PROVIDED RECORDS:
- Opening Delimiter -

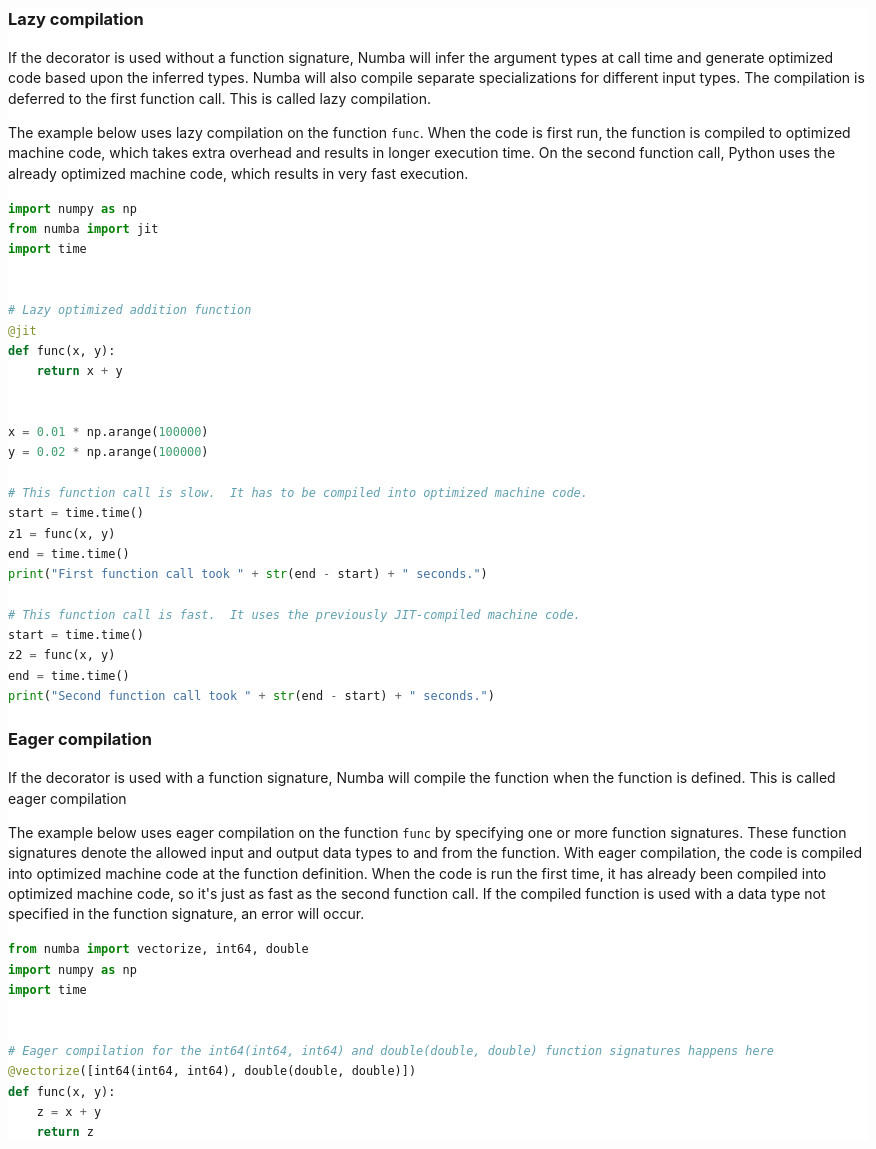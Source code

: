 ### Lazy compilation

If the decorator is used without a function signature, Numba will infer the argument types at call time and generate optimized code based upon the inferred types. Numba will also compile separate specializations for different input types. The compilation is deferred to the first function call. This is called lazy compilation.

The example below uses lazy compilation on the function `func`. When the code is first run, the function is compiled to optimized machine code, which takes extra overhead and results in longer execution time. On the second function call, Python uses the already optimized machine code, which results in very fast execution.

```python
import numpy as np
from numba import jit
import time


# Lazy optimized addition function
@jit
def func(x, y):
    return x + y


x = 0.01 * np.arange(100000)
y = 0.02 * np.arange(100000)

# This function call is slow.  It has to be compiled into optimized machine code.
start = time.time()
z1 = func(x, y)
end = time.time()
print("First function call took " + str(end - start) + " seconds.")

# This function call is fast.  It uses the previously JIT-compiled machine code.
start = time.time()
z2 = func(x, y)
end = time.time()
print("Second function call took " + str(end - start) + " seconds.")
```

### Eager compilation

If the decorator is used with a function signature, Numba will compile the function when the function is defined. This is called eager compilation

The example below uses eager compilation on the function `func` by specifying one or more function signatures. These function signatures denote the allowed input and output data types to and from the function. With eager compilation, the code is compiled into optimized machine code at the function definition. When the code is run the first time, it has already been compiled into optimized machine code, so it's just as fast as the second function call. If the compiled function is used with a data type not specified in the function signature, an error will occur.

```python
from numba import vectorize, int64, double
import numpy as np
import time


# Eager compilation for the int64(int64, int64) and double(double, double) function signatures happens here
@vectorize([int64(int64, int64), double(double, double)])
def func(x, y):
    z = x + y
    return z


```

- Closing Delimiter -

WHAT NEEDS TO BE DONE:
The whole listing above, minus its pictures, is what you should write out word for word.

SOLUTION TO THIS EXERCISE:
Source code

: ### Lazy compilation

If the decorator is used without a function signature, Numba will infer the argument types at call time and generate optimized code based upon the inferred types. Numba will also compile separate specializations for different input types. The compilation is deferred to the first function call. This is called lazy compilation.

The example below uses lazy compilation on the function `func`. When the code is first run, the function is compiled to optimized machine code, which takes extra overhead and results in longer execution time. On the second function call, Python uses the already optimized machine code, which results in very fast execution.

```python
import numpy as np
from numba import jit
import time


# Lazy optimized addition function
@jit
def func(x, y):
    return x + y


x = 0.01 * np.arange(100000)
y = 0.02 * np.arange(100000)

# This function call is slow.  It has to be compiled into optimized machine code.
start = time.time()
z1 = func(x, y)
end = time.time()
print("First function call took " + str(end - start) + " seconds.")

# This function call is fast.  It uses the previously JIT-compiled machine code.
start = time.time()
z2 = func(x, y)
end = time.time()
print("Second function call took " + str(end - start) + " seconds.")
```

### Eager compilation

If the decorator is used with a function signature, Numba will compile the function when the function is defined. This is called eager compilation

The example below uses eager compilation on the function `func` by specifying one or more function signatures. These function signatures denote the allowed input and output data types to and from the function. With eager compilation, the code is compiled into optimized machine code at the function definition. When the code is run the first time, it has already been compiled into optimized machine code, so it's just as fast as the second function call. If the compiled function is used with a data type not specified in the function signature, an error will occur.

```python
from numba import vectorize, int64, double
import numpy as np
import time


# Eager compilation for the int64(int64, int64) and double(double, double) function signatures happens here
@vectorize([int64(int64, int64), double(double, double)])
def func(x, y):
    z = x + y
    return z


```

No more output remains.